Le pointage des trois juges a été favorable à Green, 113-112, 116-113 et 114-112, à la joie du public newyorkais (Green vit à New York), mais à la surprise des spécialistes.
Joppy avait en effet surmonté un passage au tapis à la deuxième reprise sur un crochet du gauche du prétendant, en envoyant son adversaire au sol deux fois dans la reprise suivante puis en contrôlant assez régulièrement les échanges malgré une main droite visiblement fracturée.
Malgré son style fuyant, Joppy semblait le plus effectif tandis que Green, dont l’œil gauche était touché, réagissait sur quelques rares mais lourds crochets du gauche.
L’Américain a visiblement souffert d’un point de déduction à la onzième reprise, lorsqu’il frappait son adversaire par l’arrière mais le touchait tout de même à la face. L’arbitre optait pour le coup illégal et punissait Joppy.
«Je pense que ma main est fracturée, mais j’estime avoir tout de même fait assez pour l’emporter. Je souhaite une revanche», déclarait Joppy après la première défaite de sa carrière riche de 24 victoires et un nul. L’Américain était d’autant plus déçu qu’il s’était rendu disponible en dernière minute en remplacement de son compatriote Lonnie Bradley, champion WBO blessé.
«Il était venu pour fuir et je mérite amplement cette victoire», estimait pour sa part Green, qui signait la plus importante de ses 22 victoires pour deux défaites.
Lopez reste invaincu
Le Mexicain Ricardo Lopez a conservé son titre mondial des pailles (WBC) et ravi celui des mi-mouches (WBO) du Portoricain Alexander Sanchez, en s’imposant par arrêt de l’arbitre à la cinquième reprise.
Lopez a réussi ainsi la 21e défense de son titre mondial et préservé son invincibilité en 46 combats. Il a dominé le combat, envoyant son adversaire au tapis à deux reprises (2e et 5e), la seconde fois contraignant l’arbitre à mettre fin à une véritable punition à travers un véritable déluge de coups.

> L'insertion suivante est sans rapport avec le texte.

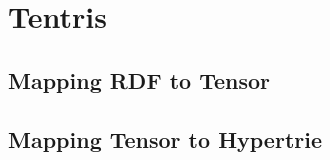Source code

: \section{Tentris}
\label{sec:preliminaries:tentris}

\subsection{Mapping RDF to Tensor}


\subsection{Mapping Tensor to Hypertrie}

Sanchez s’est vu pénalisé d’un point de pénalité pour s’appuyer sur son adversaire et le frapper lors de la quatrième reprise. Quelques secondes plus tard, il aurait même dû être compté lorsqu’il est allé au tapis en s’accrochant aux jambes de Lopez mais l’arbitre lui a accordé un généreux répit optant pour une glissade.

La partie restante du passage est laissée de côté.